Do You Like Hybrid Genres?

United States
August 7, 2010 10:53pm CST
I've always like hybrid Genres. A good example would be Jackie Chan films where they can appeal to martial arts fans and comedy fans. If you are a fan of one genre, such as mystery or horror or the Western, etc., do you prefer that a story stick to just one genre, or welcome another genre into the mix? Or does it depend on which two genres are combined?
3 responses
@Catana (735)
• United States
8 Aug 10
Except for avoiding genres I really don't like, such as romance and westerns, I don't always pay attention to the genre when I'm choosing a book to read. But I do think that mixing it up makes things more interesting. I've been writing a lot of fiction in the last year, and when I start thinking about getting published, I realize that my stories don't really fit in any one genre. That's good for the readers, but it also makes it harder to find a publisher. I think that's why so many writers are going independent and publishing their work as ebooks or print on demand (POD).
• United States
8 Aug 10
I ended up self-publishing my novella, Sword of the Undead, as a POD, for several reasons other than the combination genre I used, but the hybrid nature has reared its head in the marketing of it. Although it is categorized as horror because it is Dracula, by Bram Stoker, re-written, but with a Japanese lord as the vampire and a historical samurai as one of the vampire's enemy, I think it is just as much a pulp samurai fiction. I basically took the formula for Japanese samurai drama of teh 1960's through the 1980's, and the old-school melodrama of pre-1960s horror movies, and combined it into a the Dracula storyline. I guess because I love both genres, I loved writing the story, but I'm wondering if the book is turning off some readers because it is not a true vampire story, nor is a true samurai/swordplay story. My best wishes to you and your writing.
@Catana (735)
• United States
8 Aug 10
Wow, even though your book doesn't sound like something I'd normally read, that's a great riff on the Dracula theme.
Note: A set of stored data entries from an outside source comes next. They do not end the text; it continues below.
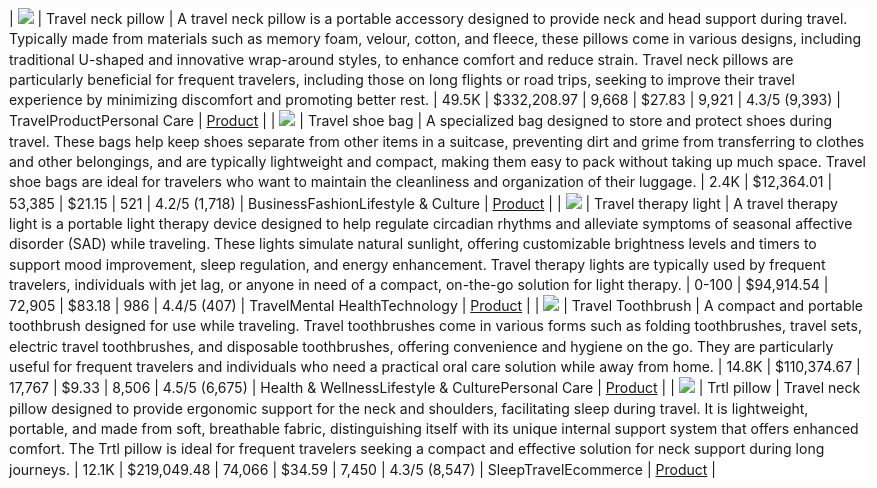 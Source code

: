 | ![](https://explodingtopics.sfo2.cdn.digitaloceanspaces.com/1718356498223.png) | Travel neck pillow              | A travel neck pillow is a portable accessory designed to provide neck and head support during travel. Typically made from materials such as memory foam, velour, cotton, and fleece, these pillows come in various designs, including traditional U-shaped and innovative wrap-around styles, to enhance comfort and reduce strain. Travel neck pillows are particularly beneficial for frequent travelers, including those on long flights or road trips, seeking to improve their travel experience by minimizing discomfort and promoting better rest.                                                                   | 49.5K                | $332,208.97            | 9,668                  | $27.83                 | 9,921                  | 4.3/5 (9,393)                  | TravelProductPersonal Care                        | [Product](https://explodingtopics.com/product/travel-neck-pillow)              |
| ![](https://explodingtopics.sfo2.cdn.digitaloceanspaces.com/1693094659556.png) | Travel shoe bag                 | A specialized bag designed to store and protect shoes during travel. These bags help keep shoes separate from other items in a suitcase, preventing dirt and grime from transferring to clothes and other belongings, and are typically lightweight and compact, making them easy to pack without taking up much space. Travel shoe bags are ideal for travelers who want to maintain the cleanliness and organization of their luggage.                                                                                                                                                                                    | 2.4K                 | $12,364.01             | 53,385                 | $21.15                 | 521                    | 4.2/5 (1,718)                  | BusinessFashionLifestyle & Culture                | [Product](https://explodingtopics.com/product/travel-shoe-bag)                 |
| ![](https://explodingtopics.sfo2.cdn.digitaloceanspaces.com/1737192179974.png) | Travel therapy light            | A travel therapy light is a portable light therapy device designed to help regulate circadian rhythms and alleviate symptoms of seasonal affective disorder (SAD) while traveling. These lights simulate natural sunlight, offering customizable brightness levels and timers to support mood improvement, sleep regulation, and energy enhancement. Travel therapy lights are typically used by frequent travelers, individuals with jet lag, or anyone in need of a compact, on-the-go solution for light therapy.                                                                                                        | 0-100                | $94,914.54             | 72,905                 | $83.18                 | 986                    | 4.4/5 (407)                    | TravelMental HealthTechnology                     | [Product](https://explodingtopics.com/product/travel-therapy-light)            |
| ![](https://explodingtopics.sfo2.cdn.digitaloceanspaces.com/1703408679761.png) | Travel Toothbrush               | A compact and portable toothbrush designed for use while traveling. Travel toothbrushes come in various forms such as folding toothbrushes, travel sets, electric travel toothbrushes, and disposable toothbrushes, offering convenience and hygiene on the go. They are particularly useful for frequent travelers and individuals who need a practical oral care solution while away from home.                                                                                                                                                                                                                           | 14.8K                | $110,374.67            | 17,767                 | $9.33                  | 8,506                  | 4.5/5 (6,675)                  | Health & WellnessLifestyle & CulturePersonal Care | [Product](https://explodingtopics.com/product/travel-toothbrush)               |
| ![](https://explodingtopics.sfo2.cdn.digitaloceanspaces.com/1728291613705.png) | Trtl pillow                     | Travel neck pillow designed to provide ergonomic support for the neck and shoulders, facilitating sleep during travel. It is lightweight, portable, and made from soft, breathable fabric, distinguishing itself with its unique internal support system that offers enhanced comfort. The Trtl pillow is ideal for frequent travelers seeking a compact and effective solution for neck support during long journeys.                                                                                                                                                                                                      | 12.1K                | $219,049.48            | 74,066                 | $34.59                 | 7,450                  | 4.3/5 (8,547)                  | SleepTravelEcommerce                              | [Product](https://explodingtopics.com/product/trtl-pillow)                     | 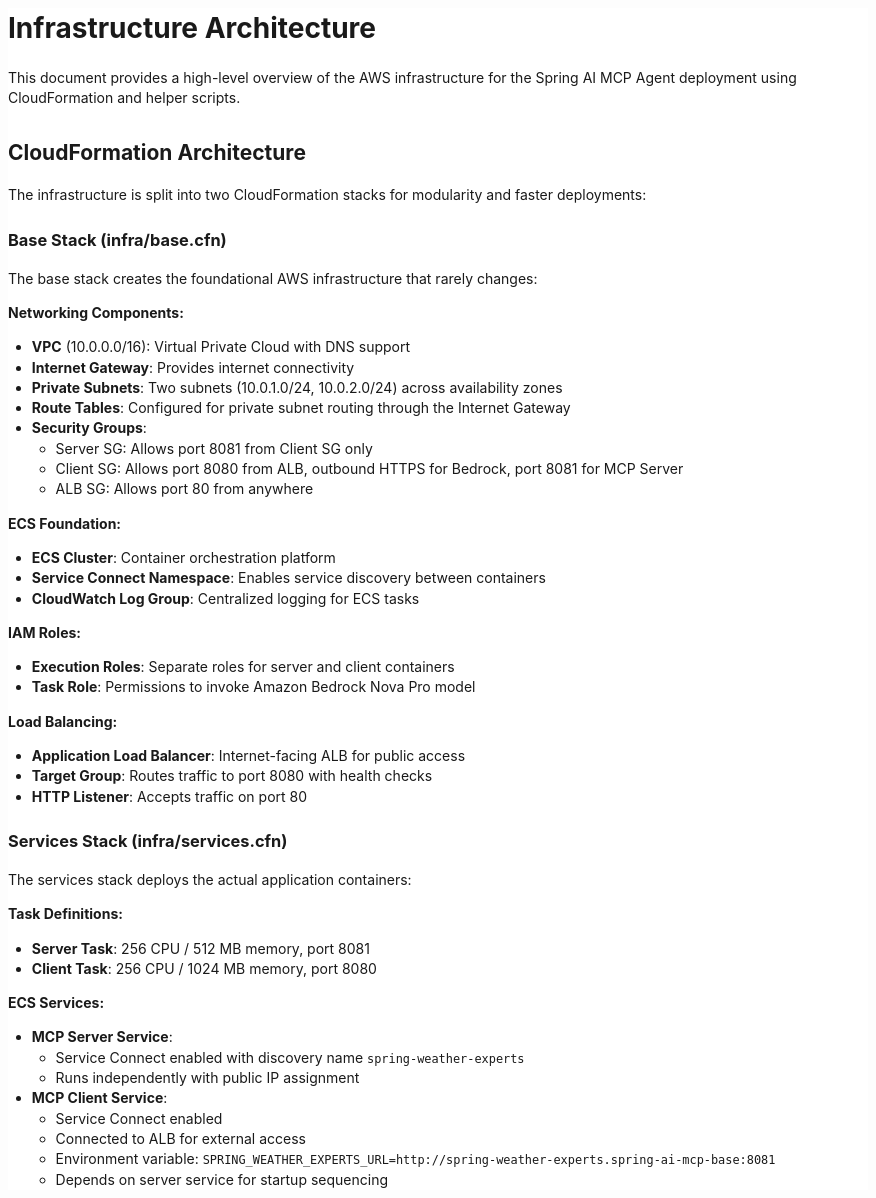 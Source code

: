 # Infrastructure Architecture

This document provides a high-level overview of the AWS infrastructure for the Spring AI MCP Agent deployment using CloudFormation and helper scripts.

## CloudFormation Architecture

The infrastructure is split into two CloudFormation stacks for modularity and faster deployments:

### Base Stack (infra/base.cfn)

The base stack creates the foundational AWS infrastructure that rarely changes:

**Networking Components:**
- **VPC** (10.0.0.0/16): Virtual Private Cloud with DNS support
- **Internet Gateway**: Provides internet connectivity
- **Private Subnets**: Two subnets (10.0.1.0/24, 10.0.2.0/24) across availability zones
- **Route Tables**: Configured for private subnet routing through the Internet Gateway
- **Security Groups**:
  - Server SG: Allows port 8081 from Client SG only
  - Client SG: Allows port 8080 from ALB, outbound HTTPS for Bedrock, port 8081 for MCP Server
  - ALB SG: Allows port 80 from anywhere

**ECS Foundation:**
- **ECS Cluster**: Container orchestration platform
- **Service Connect Namespace**: Enables service discovery between containers
- **CloudWatch Log Group**: Centralized logging for ECS tasks

**IAM Roles:**
- **Execution Roles**: Separate roles for server and client containers
- **Task Role**: Permissions to invoke Amazon Bedrock Nova Pro model

**Load Balancing:**
- **Application Load Balancer**: Internet-facing ALB for public access
- **Target Group**: Routes traffic to port 8080 with health checks
- **HTTP Listener**: Accepts traffic on port 80

### Services Stack (infra/services.cfn)

The services stack deploys the actual application containers:

**Task Definitions:**
- **Server Task**: 256 CPU / 512 MB memory, port 8081
- **Client Task**: 256 CPU / 1024 MB memory, port 8080

**ECS Services:**
- **MCP Server Service**: 
  - Service Connect enabled with discovery name `spring-weather-experts`
  - Runs independently with public IP assignment
- **MCP Client Service**:
  - Service Connect enabled
  - Connected to ALB for external access
  - Environment variable: `SPRING_WEATHER_EXPERTS_URL=http://spring-weather-experts.spring-ai-mcp-base:8081`
  - Depends on server service for startup sequencing
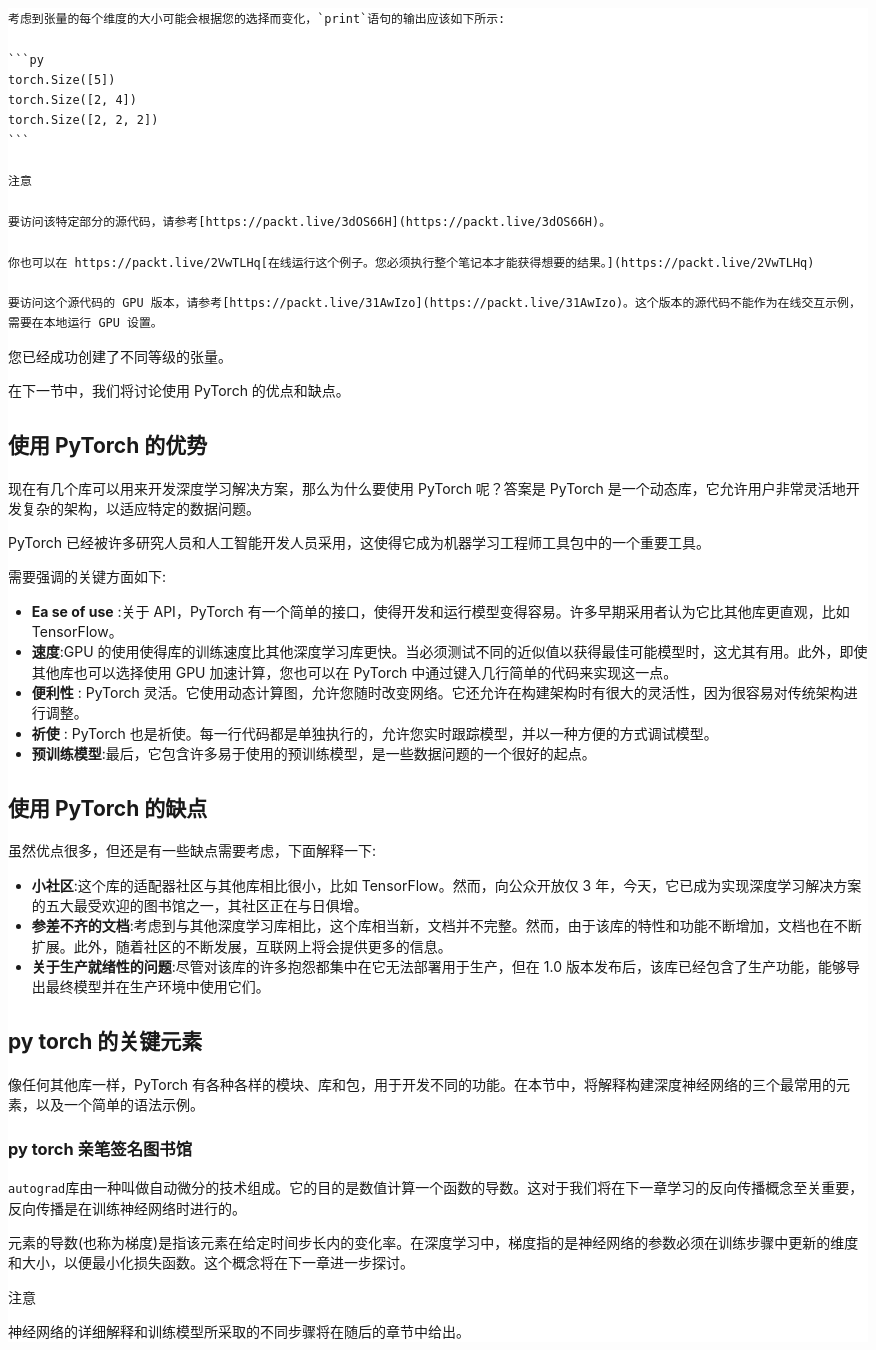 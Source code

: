     考虑到张量的每个维度的大小可能会根据您的选择而变化，`print`语句的输出应该如下所示:

    ```py
    torch.Size([5])
    torch.Size([2, 4])
    torch.Size([2, 2, 2])
    ```

    注意

    要访问该特定部分的源代码，请参考[https://packt.live/3dOS66H](https://packt.live/3dOS66H)。

    你也可以在 https://packt.live/2VwTLHq[在线运行这个例子。您必须执行整个笔记本才能获得想要的结果。](https://packt.live/2VwTLHq)

    要访问这个源代码的 GPU 版本，请参考[https://packt.live/31AwIzo](https://packt.live/31AwIzo)。这个版本的源代码不能作为在线交互示例，需要在本地运行 GPU 设置。

您已经成功创建了不同等级的张量。

在下一节中，我们将讨论使用 PyTorch 的优点和缺点。

## 使用 PyTorch 的优势

现在有几个库可以用来开发深度学习解决方案，那么为什么要使用 PyTorch 呢？答案是 PyTorch 是一个动态库，它允许用户非常灵活地开发复杂的架构，以适应特定的数据问题。

PyTorch 已经被许多研究人员和人工智能开发人员采用，这使得它成为机器学习工程师工具包中的一个重要工具。

需要强调的关键方面如下:

*   **Ea se of use** :关于 API，PyTorch 有一个简单的接口，使得开发和运行模型变得容易。许多早期采用者认为它比其他库更直观，比如 TensorFlow。
*   **速度**:GPU 的使用使得库的训练速度比其他深度学习库更快。当必须测试不同的近似值以获得最佳可能模型时，这尤其有用。此外，即使其他库也可以选择使用 GPU 加速计算，您也可以在 PyTorch 中通过键入几行简单的代码来实现这一点。
*   **便利性** : PyTorch 灵活。它使用动态计算图，允许您随时改变网络。它还允许在构建架构时有很大的灵活性，因为很容易对传统架构进行调整。
*   **祈使** : PyTorch 也是祈使。每一行代码都是单独执行的，允许您实时跟踪模型，并以一种方便的方式调试模型。
*   **预训练模型**:最后，它包含许多易于使用的预训练模型，是一些数据问题的一个很好的起点。

## 使用 PyTorch 的缺点

虽然优点很多，但还是有一些缺点需要考虑，下面解释一下:

*   **小社区**:这个库的适配器社区与其他库相比很小，比如 TensorFlow。然而，向公众开放仅 3 年，今天，它已成为实现深度学习解决方案的五大最受欢迎的图书馆之一，其社区正在与日俱增。
*   **参差不齐的文档**:考虑到与其他深度学习库相比，这个库相当新，文档并不完整。然而，由于该库的特性和功能不断增加，文档也在不断扩展。此外，随着社区的不断发展，互联网上将会提供更多的信息。
*   **关于生产就绪性的问题**:尽管对该库的许多抱怨都集中在它无法部署用于生产，但在 1.0 版本发布后，该库已经包含了生产功能，能够导出最终模型并在生产环境中使用它们。

## py torch 的关键元素

像任何其他库一样，PyTorch 有各种各样的模块、库和包，用于开发不同的功能。在本节中，将解释构建深度神经网络的三个最常用的元素，以及一个简单的语法示例。

### py torch 亲笔签名图书馆

`autograd`库由一种叫做自动微分的技术组成。它的目的是数值计算一个函数的导数。这对于我们将在下一章学习的反向传播概念至关重要，反向传播是在训练神经网络时进行的。

元素的导数(也称为梯度)是指该元素在给定时间步长内的变化率。在深度学习中，梯度指的是神经网络的参数必须在训练步骤中更新的维度和大小，以便最小化损失函数。这个概念将在下一章进一步探讨。

注意

神经网络的详细解释和训练模型所采取的不同步骤将在随后的章节中给出。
It's been done so many different ways, but never as a Samurai novel, as far as I know. Where did you publish it? Is it still available? I do like good vampire fiction, and have a kind of thing about samurai movies. Not supposed to like them because they're a "guy" thing, but I don't stick to genres when it comes to gender, either.
@sunnyp1 (60)
• Ireland
8 Aug 10
Great question! I think hybrid genres are a good way for authors to follow a formula that is familiar to their readers, and yet for them to do someting creative and new with them as well. And if some hybrids are really successful they will probably become genres in their own right.
1 person likes this
• United States
8 Aug 10
Thank you for your response. My novella, Sword of the Undead, is a hybrid horror/samurai genre. Sometimes, I wonder if this turns off some potential readers because it is not truly a horror book, and it is not truly a samurai sword-fighting book. I agree with you that adding a second genre to the mix adds a freshness to the primary genre used, and has the potential to be the basis of a new genre.
@katie0 (5203)
• Japan
8 Aug 10
It's very intersting cause everything is a copy of something else and this is preatty creative, almost like a new genre.